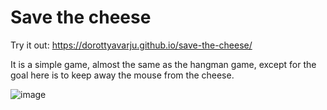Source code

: # Save the cheese

Try it out: https://dorottyavarju.github.io/save-the-cheese/

It is a simple game, almost the same as the hangman game, except for the goal here is to keep away the mouse from the cheese.

![image](https://github.com/DorottyaVarju/save-the-cheese/assets/125662526/aba48f1c-fe9b-4b74-9847-5da2912af344)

== What this task involves ==
Copy exactly the lines from the one with "Try it out: https://dorottyavarju.github.io/save-the-cheese/" down to the last line of the records above, and leave out everything else.

== Result for this exercise ==
Try it out: https://dorottyavarju.github.io/save-the-cheese/

It is a simple game, almost the same as the hangman game, except for the goal here is to keep away the mouse from the cheese.

![image](https://github.com/DorottyaVarju/save-the-cheese/assets/125662526/aba48f1c-fe9b-4b74-9847-5da2912af344)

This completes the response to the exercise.